What type of glue do I use to attach the boards to the cement foundation and do I have to use other mechanical means?

Also if I frame the wall outside of the rigid foam insulation and they put up sheet rock, do I have to fill that void, between the foam insulation and the sheetrock?

Thanks

Tom


----------



## fubar79 (Nov 5, 2009)

From what I've read, no you don't have to fill the void. But you can fill it with another insulation to bring up the R value since the rigid is usually rated 1"=R5. Just depends what R value you want, and how much $$$ you want to spend.


----------



## dave11 (Mar 16, 2009)

I might be remembering this wrong, but I believe it used to be said that the blue board acts as at least a partial vapor barrier. The pink stuff was reported to be vapor permeable. This would make a difference if moisture is an issue. The blue board also has a radiant insulating layer, which also can be useful.


----------



## ctkeebler (Nov 8, 2009)

dave11 said:


> I might be remembering this wrong, but I believe it used to be said that the blue board acts as at least a partial vapor barrier. The pink stuff was reported to be vapor permeable. This would make a difference if moisture is an issue. The blue board also has a radiant insulating layer, which also can be useful.



Dave,

I am not sure, but I copied this from the owens site" High-performance FOAMULAR 250 works to: Retard the transmission of water vapor
and moisture in masonry walls, helping prevent structural damage

I just have to make sure it does not come into contact with the hot water pipes that run in cavity between the sill plate the the concrete foundation. 

Does anybody know how far away from hot water pipes. I understand it cannot come into contact, but is there a recommended or common sense distance. 

"FOAMULAR insulation is ideal for all buildings under normal temperature
conditions, but should not be used in contact with chimneys, heater vents,
steam pipes or other surfaces where temperatures exceed 150 °F. It is not
recommended for applications where sustained temperatures exceed 165 °F.

Thanks


----------



## dave11 (Mar 16, 2009)

ctkeebler said:


> Dave,
> 
> I am not sure, but I copied this from the owens site" High-performance FOAMULAR 250 works to: Retard the transmission of water vapor
> and moisture in masonry walls, helping prevent structural damage
> ...


Yes, I think Foamular is a vapor retarder, but I also think the blue stuff is a vapor barrier, which is different. In other words, pink will slow down moisture but allow to pass, whereas blue will stop it altogether.
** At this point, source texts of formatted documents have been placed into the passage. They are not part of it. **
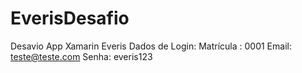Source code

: # EverisDesafio
Desavio App Xamarin Everis
Dados de Login:
Matrícula : 0001
Email: teste@teste.com
Senha: everis123
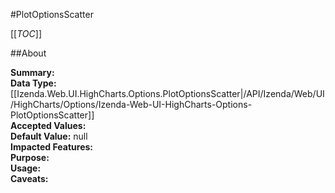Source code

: #PlotOptionsScatter

[[_TOC_]]

##About

**Summary:**   
**Data Type:** [[Izenda.Web.UI.HighCharts.Options.PlotOptionsScatter|/API/Izenda/Web/UI/HighCharts/Options/Izenda-Web-UI-HighCharts-Options-PlotOptionsScatter]]  
**Accepted Values:**   
**Default Value:** null  
**Impacted Features:**   
**Purpose:**   
**Usage:**   
**Caveats:**   

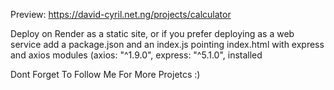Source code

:Preview: https://david-cyril.net.ng/projects/calculator

Deploy on Render as a static site, or if you prefer deploying as a web service add a package.json and an index.js pointing index.html with express and axios modules (axios: "^1.9.0", express: "^5.1.0",   installed

Dont Forget To Follow Me For More Projetcs :)
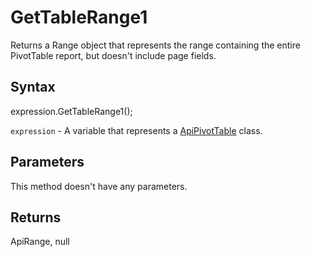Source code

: # GetTableRange1

Returns a Range object that represents the range containing the entire PivotTable report,
but doesn't include page fields.

## Syntax

expression.GetTableRange1();

`expression` - A variable that represents a [ApiPivotTable](../ApiPivotTable.md) class.

## Parameters

This method doesn't have any parameters.

## Returns

ApiRange, null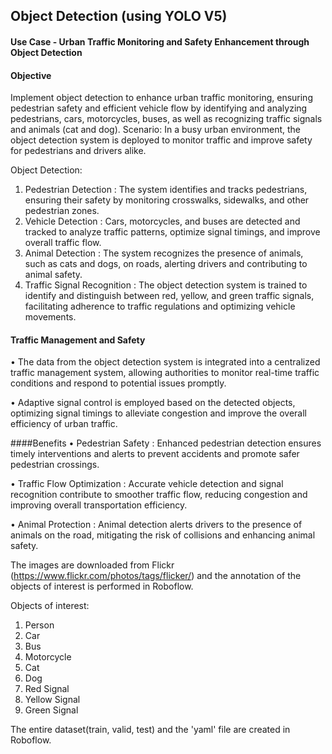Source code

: ## Object Detection (using YOLO V5)

#### Use Case - Urban Traffic Monitoring and Safety Enhancement through Object Detection

#### Objective
Implement object detection to enhance urban traffic monitoring, ensuring pedestrian safety and efficient vehicle flow by identifying and analyzing pedestrians, cars, motorcycles, buses, as well as recognizing traffic signals and animals (cat and dog).
Scenario: In a busy urban environment, the object detection system is deployed to monitor traffic and improve safety for pedestrians and drivers alike.

Object Detection:
1.	Pedestrian Detection : The system identifies and tracks pedestrians, ensuring their safety by monitoring crosswalks, sidewalks, and other pedestrian zones.
2.	Vehicle Detection : Cars, motorcycles, and buses are detected and tracked to analyze traffic patterns, optimize signal timings, and improve overall traffic flow.
3.	Animal Detection : The system recognizes the presence of animals, such as cats and dogs, on roads, alerting drivers and contributing to animal safety.
4.	Traffic Signal Recognition : The object detection system is trained to identify and distinguish between red, yellow, and green traffic signals, facilitating adherence to traffic regulations and optimizing vehicle movements.

#### Traffic Management and Safety
•	The data from the object detection system is integrated into a centralized traffic management system, allowing authorities to monitor real-time traffic conditions and respond to potential issues promptly.

•	Adaptive signal control is employed based on the detected objects, optimizing signal timings to alleviate congestion and improve the overall efficiency of urban traffic.

####Benefits
•	Pedestrian Safety : Enhanced pedestrian detection ensures timely interventions and alerts to prevent accidents and promote safer pedestrian crossings.

•	Traffic Flow Optimization : Accurate vehicle detection and signal recognition contribute to smoother traffic flow, reducing congestion and improving overall transportation efficiency.

•	Animal Protection : Animal detection alerts drivers to the presence of animals on the road, mitigating the risk of collisions and enhancing animal safety.

The images are downloaded from Flickr (https://www.flickr.com/photos/tags/flicker/) and the annotation of the objects of interest is performed in Roboflow.  


Objects of interest:

1. Person
2. Car
3. Bus
4. Motorcycle
5. Cat
6. Dog
7. Red Signal
8. Yellow Signal
9. Green Signal

The entire dataset(train, valid, test) and the 'yaml' file are created in Roboflow.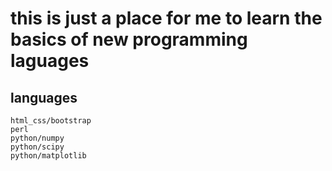 # this is just a place for me to learn the basics of new programming laguages 
## languages
	html_css/bootstrap
	perl
	python/numpy
	python/scipy
	python/matplotlib
	
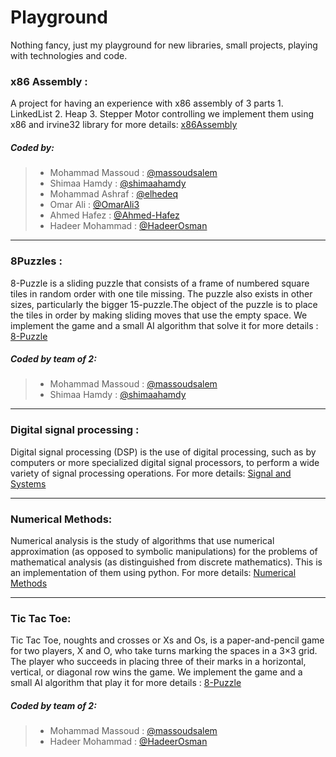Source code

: # Playground
Nothing fancy, just my playground for new libraries, small projects, playing with technologies and code.

### x86 Assembly :
A project for having an experience with x86 assembly of 3 parts 1. LinkedList 2. Heap 3. Stepper Motor controlling we implement them using x86 and irvine32 library for more details: [x86Assembly]( https://github.com/massoudsalem/Playground/tree/master/x86%20Assembly )

##### Coded by:
> *  Mohammad Massoud : [@massoudsalem]( https://github.com/massoudsalem )
> * Shimaa Hamdy : [@shimaahamdy]( https://github.com/shimaahamdy )
> * Mohammad Ashraf : [@elhedeq]( https://github.com/elhedeq )
> * Omar Ali : [@OmarAli3]( https://github.com/OmarAli3 )
> * Ahmed Hafez : [@Ahmed-Hafez]( https://github.com/Ahmed-Hafez )
> * Hadeer Mohammad : [@HadeerOsman]( https://github.com/HadeerOsman )

---

### 8Puzzles :

8-Puzzle is a sliding puzzle that consists of a frame of numbered square tiles in random order with one tile missing.
The puzzle also exists in other sizes, particularly the bigger 15-puzzle.The object of the puzzle is to place the tiles in order
by making sliding moves that use the empty space. We implement the game and a small AI algorithm that solve it for more details :
[8-Puzzle]( https://github.com/massoudsalem/Playground/tree/master/8Puzzle )
##### Coded by team of 2:
> *  Mohammad Massoud : [@massoudsalem]( https://github.com/massoudsalem )
> * Shimaa Hamdy : [@shimaahamdy]( https://github.com/shimaahamdy )

---

### Digital signal processing :

Digital signal processing (DSP) is the use of digital processing, such as by computers or more specialized digital signal processors, to perform a wide variety of signal processing operations.
For more details: [Signal and Systems]( https://github.com/massoudsalem/Playground/tree/master/Signals%20and%20Systems )

---

### Numerical Methods:

 Numerical analysis is the study of algorithms that use numerical approximation (as opposed to symbolic manipulations) for the problems of mathematical analysis (as distinguished from discrete mathematics). This is an implementation of them using python. For more details: 
 [Numerical Methods]( https://github.com/massoudsalem/Playground/tree/master/Numerical%20Methods )

 ---

 ### Tic Tac Toe:
 Tic Tac Toe, noughts and crosses or Xs and Os, is a paper-and-pencil game for two players, X and O, who take turns marking the spaces in a 3×3 grid. The player who succeeds in placing three of their marks in a horizontal, vertical, or diagonal row wins the game. We implement the game and a small AI algorithm that play it for more details :
[8-Puzzle]( https://github.com/massoudsalem/Playground/tree/master/Tic-Tac-Toe )
##### Coded by team of 2:
> *  Mohammad Massoud : [@massoudsalem]( https://github.com/massoudsalem )
> * Hadeer Mohammad : [@HadeerOsman]( https://github.com/HadeerOsman )

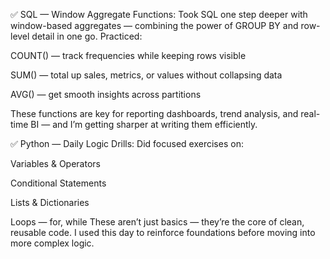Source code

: ✅ SQL — Window Aggregate Functions:
Took SQL one step deeper with window-based aggregates — combining the power of GROUP BY and row-level detail in one go.
Practiced:

COUNT() — track frequencies while keeping rows visible

SUM() — total up sales, metrics, or values without collapsing data

AVG() — get smooth insights across partitions

These functions are key for reporting dashboards, trend analysis, and real-time BI — and I’m getting sharper at writing them efficiently.

✅ Python — Daily Logic Drills:
Did focused exercises on:

Variables & Operators

Conditional Statements

Lists & Dictionaries

Loops — for, while
These aren’t just basics — they’re the core of clean, reusable code. I used this day to reinforce foundations before moving into more complex logic.
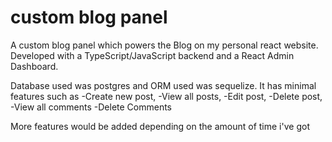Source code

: # custom blog panel
A custom blog panel which powers the Blog on my personal react website. 
Developed with a TypeScript/JavaScript backend and a React Admin Dashboard.

Database used was postgres and ORM used was sequelize.
It has minimal features such as 
-Create new post, 
-View all posts, 
-Edit post, 
-Delete post,
-View all comments
-Delete Comments

More features would be added depending on the amount of time i've got
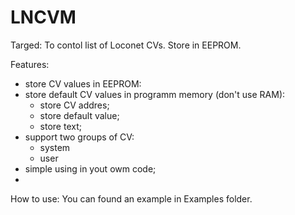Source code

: # LNCVM

Targed:
To contol list of Loconet CVs. Store in EEPROM. 

Features:
- store CV values in EEPROM:
- store default CV values in programm memory (don't use RAM):
    * store CV addres;
    * store default value;
    * store text;
- support two groups of CV:
    * system
    * user
- simple using in yout owm code;
- 

How to use:
You can  found an example in Examples folder. 
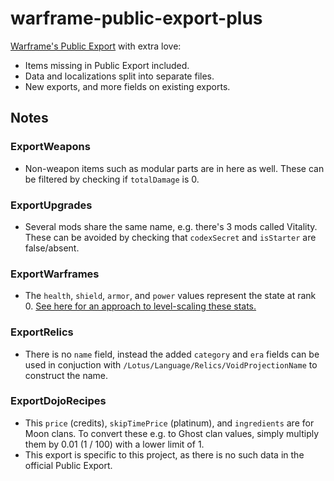 # warframe-public-export-plus

[Warframe's Public Export](https://github.com/calamity-inc/warframe-public-export) with extra love:
- Items missing in Public Export included.
- Data and localizations split into separate files.
- New exports, and more fields on existing exports.

## Notes

### ExportWeapons

- Non-weapon items such as modular parts are in here as well. These can be filtered by checking if `totalDamage` is 0.

### ExportUpgrades

- Several mods share the same name, e.g. there's 3 mods called Vitality. These can be avoided by checking that `codexSecret` and `isStarter` are false/absent.

### ExportWarframes

- The `health`, `shield`, `armor`, and `power` values represent the state at rank 0. [See here for an approach to level-scaling these stats.](https://github.com/Sainan/warframe-build-evaluator/blob/d05257f704e688ec387c697c6768b951cf3d5389/evaluator.pluto#L438-L500)

### ExportRelics

- There is no `name` field, instead the added `category` and `era` fields can be used in conjuction with `/Lotus/Language/Relics/VoidProjectionName` to construct the name.

### ExportDojoRecipes

- This `price` (credits), `skipTimePrice` (platinum), and `ingredients` are for Moon clans. To convert these e.g. to Ghost clan values, simply multiply them by 0.01 (1 / 100) with a lower limit of 1.
- This export is specific to this project, as there is no such data in the official Public Export.
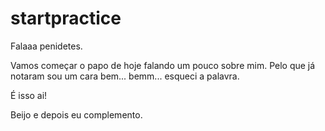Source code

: # startpractice

Falaaa penidetes.

Vamos começar o papo de hoje falando um pouco sobre mim.
Pelo que já notaram sou um cara bem... bemm... esqueci a palavra.

É isso ai!

Beijo e depois eu complemento.
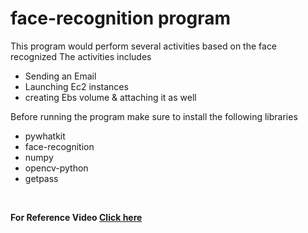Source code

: # face-recognition program 
This program would perform several activities based on the face recognized 
The activities includes 
<ul>
  <li>Sending an Email </li> 
  <li>Launching Ec2 instances </li>
  <li>creating Ebs volume & attaching it as well </li>
  </ul>

Before running the program make sure to install the following libraries 
<ul>
<li>pywhatkit</li>
<li>face-recognition</li>
<li>numpy </li>
<li>opencv-python </li>
<li>getpass</li>
  </ul>
</br> 

<b> For Reference Video <a href="https://www.linkedin.com/posts/mubingirach_facerecognition-python-pythonprogramming-activity-6813499108792254464-74a9">Click here</a>
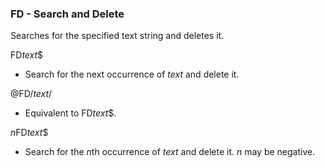 ### FD - Search and Delete

Searches for the specified text string and deletes it.

FD*text*$
- Search for the next occurrence of *text* and delete it.

@FD/*text*/
- Equivalent to FD*text*$.

*n*FD*text*$
- Search for the *n*th occurrence of *text* and delete it. *n* may
be negative.

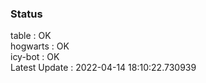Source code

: ### Status


table : OK  
hogwarts : OK  
icy-bot : OK  
Latest Update : 2022-04-14 18:10:22.730939
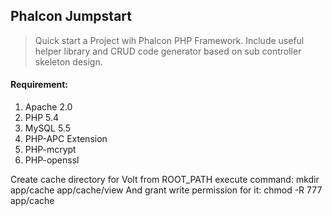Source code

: ## Phalcon Jumpstart

> Quick start a Project wih Phalcon PHP Framework. Include useful helper library and CRUD code generator based on sub controller skeleton design.

#### Requirement:
1. Apache 2.0
2. PHP 5.4
3. MySQL 5.5
5. PHP-APC Extension
7. PHP-mcrypt
8. PHP-openssl

Create cache directory for Volt from ROOT_PATH execute command: mkdir app/cache app/cache/view
And grant write permission for it: chmod -R 777 app/cache
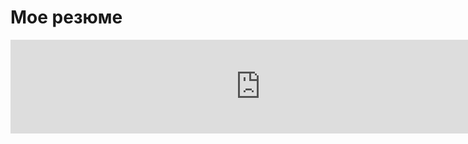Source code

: # Мое резюме

<embed src="https://github.com/kozarezov/My_resume/blob/master/resume.pdf" width="800"> 
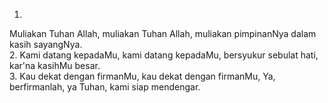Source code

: 1.
Muliakan Tuhan Allah, muliakan Tuhan Allah,
muliakan pimpinanNya dalam kasih sayangNya.
<br>
2.
Kami datang kepadaMu, kami datang kepadaMu,
bersyukur sebulat hati, kar'na kasihMu besar.
<br>
3.
Kau dekat dengan firmanMu, kau dekat dengan firmanMu,
Ya, berfirmanlah, ya Tuhan, kami siap mendengar.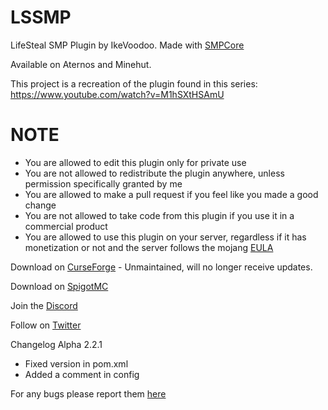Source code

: # LSSMP
LifeSteal SMP Plugin by IkeVoodoo. Made with [SMPCore](https://github.com/IkeVoodoo/SMPCore)

Available on Aternos and Minehut.

This project is a recreation of the plugin found in this series: https://www.youtube.com/watch?v=M1hSXtHSAmU

# NOTE

  - You are allowed to edit this plugin only for private use
  - You are not allowed to redistribute the plugin anywhere, unless permission specifically granted by me
  - You are allowed to make a pull request if you feel like you made a good change
  - You are not allowed to take code from this plugin if you use it in a commercial product
  - You are allowed to use this plugin on your server, regardless if it has monetization or not and the server follows the mojang [EULA](https://account.mojang.com/documents/minecraft_eula)

Download on [CurseForge](https://www.curseforge.com/minecraft/bukkit-plugins/lifesteal-smp-plugin) - Unmaintained, will no longer receive updates.

Download on [SpigotMC](https://www.spigotmc.org/resources/lifesteal-smp-plugin.94387/)

Join the [Discord](https://refinedtech.dev/discord)

Follow on [Twitter](https://refinedtech.dev/twitter)

Changelog Alpha 2.2.1

- Fixed version in pom.xml
- Added a comment in config

For any bugs please report them [here](https://refinedtech.dev/discord)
This would be an issue if you were installing in areas where moisture needs to pass through, or where a vapor barrier was not allowed or recommended.


----------



## Bob Mariani (Dec 1, 2008)

in a basement you will want the water to move both in and out. No vapor barrier. Do not fill the void. This is used as an airspace to allow the wall to dry if it ever encounters a wet condition. Use kraft faced batt insulation in the stud wall. Residential heat pipes and water pipes do not get hot enough to harm this insulation. If you are concerned with it, then cut around the pipes and use fire retardant spray foam to seal these areas.


----------



## ctkeebler (Nov 8, 2009)

Bob Mariani said:


> in a basement you will want the water to move both in and out. No vapor barrier. Do not fill the void. This is used as an airspace to allow the wall to dry if it ever encounters a wet condition. Use kraft faced batt insulation in the stud wall. Residential heat pipes and water pipes do not get hot enough to harm this insulation. If you are concerned with it, then cut around the pipes and use fire retardant spray foam to seal these areas.


Bob, are you saying use the Batts instead of the rigid foam? or use the pink foam as it allows the water to flow back and forth and fill the void with kraft faced insulation. 

I just want to make sure its done right. My basement was finished when I bought the house, but discovered mold behind the sheet rock and the non pressure treated sill plates all rotted.

Thanks


----------



## Gary in WA (Mar 11, 2009)

The blue and the pink are as *ccarlisle* said, same but different color. Both are rated at 1.1 permeability, a vapor retarder. This is what you want against the concrete wall. Neither one stops vapor as a vapor barrier. 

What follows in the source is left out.